Mereka takut bahwa penjajah Israel dapat mengambil kesempatan untuk mengusir warga Palestina secara massal dari Tepi Barat yang diduduki Israel, tempat pemukim Israel menyerang. Penduduk Palestina telah melonjak sejak serangan Hamas pada 7 Oktober.
Kekhawatiran tersebut semakin meningkat sejak koalisi penguasa agama-nasionalis Israel, pemerintahan paling sayap kanan yang pernah ada, mulai menjabat tahun lalu, dengan beberapa kelompok garis keras mendukung “Yordania adalah pilihan Palestina”.
Menteri Luar Negeri, Ayman Safadi, mengatakan setiap tindakan yang memaksa warga Palestina menyeberang ke Yordania, yang berbatasan dengan Tepi Barat, adalah “garis merah” yang sama dengan deklarasi perang.

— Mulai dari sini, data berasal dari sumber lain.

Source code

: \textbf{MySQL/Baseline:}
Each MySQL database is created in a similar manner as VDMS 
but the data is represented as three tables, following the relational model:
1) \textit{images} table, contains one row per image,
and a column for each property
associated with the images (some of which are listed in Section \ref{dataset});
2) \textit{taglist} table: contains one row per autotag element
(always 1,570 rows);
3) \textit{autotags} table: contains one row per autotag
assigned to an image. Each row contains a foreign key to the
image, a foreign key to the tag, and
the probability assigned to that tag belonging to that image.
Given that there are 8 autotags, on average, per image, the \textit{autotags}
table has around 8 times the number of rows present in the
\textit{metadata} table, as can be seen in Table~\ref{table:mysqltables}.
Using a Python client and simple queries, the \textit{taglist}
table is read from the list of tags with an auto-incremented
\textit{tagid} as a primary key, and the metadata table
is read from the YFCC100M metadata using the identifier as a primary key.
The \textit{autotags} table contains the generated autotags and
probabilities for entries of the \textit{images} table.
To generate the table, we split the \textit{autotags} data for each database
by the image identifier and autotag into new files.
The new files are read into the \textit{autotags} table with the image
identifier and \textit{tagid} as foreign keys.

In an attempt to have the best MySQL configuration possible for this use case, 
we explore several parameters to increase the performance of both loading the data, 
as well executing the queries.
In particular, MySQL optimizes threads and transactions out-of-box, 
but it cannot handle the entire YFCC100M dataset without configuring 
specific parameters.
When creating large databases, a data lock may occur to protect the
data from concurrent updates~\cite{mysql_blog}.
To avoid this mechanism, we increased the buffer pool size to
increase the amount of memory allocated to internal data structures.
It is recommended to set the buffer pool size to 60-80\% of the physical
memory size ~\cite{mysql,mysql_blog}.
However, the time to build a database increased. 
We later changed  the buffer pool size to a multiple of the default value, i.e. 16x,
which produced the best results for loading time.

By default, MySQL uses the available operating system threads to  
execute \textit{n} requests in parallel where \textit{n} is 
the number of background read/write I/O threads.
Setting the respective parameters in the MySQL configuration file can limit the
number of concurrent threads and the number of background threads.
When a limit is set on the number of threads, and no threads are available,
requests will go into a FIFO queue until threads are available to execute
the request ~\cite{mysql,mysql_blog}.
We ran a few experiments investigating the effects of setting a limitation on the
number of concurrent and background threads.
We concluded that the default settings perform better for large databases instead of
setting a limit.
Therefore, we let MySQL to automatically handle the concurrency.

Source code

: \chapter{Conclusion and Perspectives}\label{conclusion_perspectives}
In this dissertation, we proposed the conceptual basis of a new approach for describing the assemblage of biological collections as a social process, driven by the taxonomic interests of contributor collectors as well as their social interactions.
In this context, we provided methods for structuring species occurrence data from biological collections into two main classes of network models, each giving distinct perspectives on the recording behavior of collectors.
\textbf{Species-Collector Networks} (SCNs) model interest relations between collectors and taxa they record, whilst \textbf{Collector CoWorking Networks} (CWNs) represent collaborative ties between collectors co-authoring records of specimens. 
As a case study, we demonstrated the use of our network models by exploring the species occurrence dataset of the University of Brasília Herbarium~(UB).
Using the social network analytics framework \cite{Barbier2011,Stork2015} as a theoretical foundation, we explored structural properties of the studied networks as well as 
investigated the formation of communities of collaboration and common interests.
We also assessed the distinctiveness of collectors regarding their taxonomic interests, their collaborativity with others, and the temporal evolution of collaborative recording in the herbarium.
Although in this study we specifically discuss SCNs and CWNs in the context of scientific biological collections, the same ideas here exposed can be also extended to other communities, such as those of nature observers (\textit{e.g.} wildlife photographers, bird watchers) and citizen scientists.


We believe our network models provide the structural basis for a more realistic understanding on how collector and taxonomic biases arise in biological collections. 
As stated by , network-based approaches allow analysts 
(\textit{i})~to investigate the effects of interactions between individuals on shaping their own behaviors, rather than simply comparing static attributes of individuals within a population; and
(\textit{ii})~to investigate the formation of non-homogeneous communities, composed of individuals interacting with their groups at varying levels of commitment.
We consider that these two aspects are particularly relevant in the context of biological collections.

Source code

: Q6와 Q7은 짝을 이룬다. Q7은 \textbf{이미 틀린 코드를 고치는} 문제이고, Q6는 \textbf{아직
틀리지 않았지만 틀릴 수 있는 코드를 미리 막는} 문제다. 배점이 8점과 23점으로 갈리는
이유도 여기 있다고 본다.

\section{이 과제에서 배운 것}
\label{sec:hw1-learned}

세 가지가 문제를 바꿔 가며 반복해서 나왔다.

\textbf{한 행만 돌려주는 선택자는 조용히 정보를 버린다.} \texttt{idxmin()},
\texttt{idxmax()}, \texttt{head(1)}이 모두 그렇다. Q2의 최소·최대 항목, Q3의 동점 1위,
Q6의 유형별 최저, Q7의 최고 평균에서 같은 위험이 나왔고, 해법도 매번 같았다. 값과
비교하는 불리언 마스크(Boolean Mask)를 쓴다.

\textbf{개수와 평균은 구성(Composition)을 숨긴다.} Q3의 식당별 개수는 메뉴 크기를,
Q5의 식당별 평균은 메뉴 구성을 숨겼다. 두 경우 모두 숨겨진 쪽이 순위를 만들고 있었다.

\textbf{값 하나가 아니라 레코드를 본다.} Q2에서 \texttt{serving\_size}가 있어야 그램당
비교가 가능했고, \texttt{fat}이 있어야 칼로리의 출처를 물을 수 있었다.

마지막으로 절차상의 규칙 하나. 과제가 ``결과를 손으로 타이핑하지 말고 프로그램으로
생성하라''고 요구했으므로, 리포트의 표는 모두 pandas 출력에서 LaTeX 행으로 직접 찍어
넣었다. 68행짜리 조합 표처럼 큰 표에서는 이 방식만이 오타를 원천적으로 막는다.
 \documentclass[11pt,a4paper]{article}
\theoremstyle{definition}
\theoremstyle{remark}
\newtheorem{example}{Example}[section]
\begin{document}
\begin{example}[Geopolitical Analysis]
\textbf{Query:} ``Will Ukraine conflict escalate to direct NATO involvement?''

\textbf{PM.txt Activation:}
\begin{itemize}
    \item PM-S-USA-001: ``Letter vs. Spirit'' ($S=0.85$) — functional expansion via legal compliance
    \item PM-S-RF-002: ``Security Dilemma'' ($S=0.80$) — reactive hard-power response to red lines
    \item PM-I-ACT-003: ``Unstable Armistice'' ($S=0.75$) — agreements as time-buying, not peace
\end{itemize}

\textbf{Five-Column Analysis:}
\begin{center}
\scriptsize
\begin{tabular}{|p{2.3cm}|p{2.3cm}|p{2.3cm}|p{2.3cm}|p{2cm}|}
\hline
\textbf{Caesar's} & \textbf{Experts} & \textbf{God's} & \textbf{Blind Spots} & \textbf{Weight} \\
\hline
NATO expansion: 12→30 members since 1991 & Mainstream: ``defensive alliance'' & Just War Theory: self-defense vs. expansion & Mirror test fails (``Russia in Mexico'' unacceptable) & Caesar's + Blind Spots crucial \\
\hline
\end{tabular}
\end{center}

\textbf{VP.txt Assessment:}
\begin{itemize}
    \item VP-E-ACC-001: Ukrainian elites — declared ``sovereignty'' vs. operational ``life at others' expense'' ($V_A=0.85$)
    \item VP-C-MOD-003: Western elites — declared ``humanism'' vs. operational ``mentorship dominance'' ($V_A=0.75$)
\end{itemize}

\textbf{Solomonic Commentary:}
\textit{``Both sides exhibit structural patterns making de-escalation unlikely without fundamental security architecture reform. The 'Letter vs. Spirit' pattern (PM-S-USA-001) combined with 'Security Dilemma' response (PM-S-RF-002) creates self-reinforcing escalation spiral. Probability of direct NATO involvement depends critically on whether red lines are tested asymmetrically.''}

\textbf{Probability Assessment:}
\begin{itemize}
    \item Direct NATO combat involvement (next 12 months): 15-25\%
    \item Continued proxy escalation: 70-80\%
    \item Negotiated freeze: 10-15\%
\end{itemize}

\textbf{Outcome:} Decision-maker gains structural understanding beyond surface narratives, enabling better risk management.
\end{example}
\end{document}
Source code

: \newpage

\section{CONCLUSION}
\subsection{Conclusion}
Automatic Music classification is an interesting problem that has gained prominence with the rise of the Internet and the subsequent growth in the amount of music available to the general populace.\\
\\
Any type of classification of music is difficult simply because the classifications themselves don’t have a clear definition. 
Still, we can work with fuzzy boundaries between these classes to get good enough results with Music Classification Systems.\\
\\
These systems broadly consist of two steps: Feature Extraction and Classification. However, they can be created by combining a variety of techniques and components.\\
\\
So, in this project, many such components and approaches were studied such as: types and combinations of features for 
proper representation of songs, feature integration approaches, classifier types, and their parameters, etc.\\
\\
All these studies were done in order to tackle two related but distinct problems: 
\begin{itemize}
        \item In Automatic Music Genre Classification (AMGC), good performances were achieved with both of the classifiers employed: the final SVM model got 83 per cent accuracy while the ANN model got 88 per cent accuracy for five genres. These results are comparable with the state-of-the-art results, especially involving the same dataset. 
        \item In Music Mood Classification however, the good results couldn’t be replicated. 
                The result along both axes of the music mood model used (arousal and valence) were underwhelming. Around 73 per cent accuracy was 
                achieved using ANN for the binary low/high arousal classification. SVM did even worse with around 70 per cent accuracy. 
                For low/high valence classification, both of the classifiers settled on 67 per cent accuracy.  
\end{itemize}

“Segala upaya untuk mengusir warga Palestina sebagai upaya Israel untuk mengubah geografi dan demografi akan kami hadapi,” ungkap Safadi pekan lalu.
“Tentara Yordania telah memperkuat posisinya di sepanjang perbatasannya,” ujar sumber keamanan.
Kekhawatiran Yordania menjadi pusat perhatian dalam pembicaraan dengan Menteri Luar Negeri AS, Antony Blinken, sejak perang Gaza meletus dan kemungkinan besar akan diangkat dalam pertemuan dengan Direktur CIA, William Burns, saat singgah di Yordania dalam waktu dekat.(res)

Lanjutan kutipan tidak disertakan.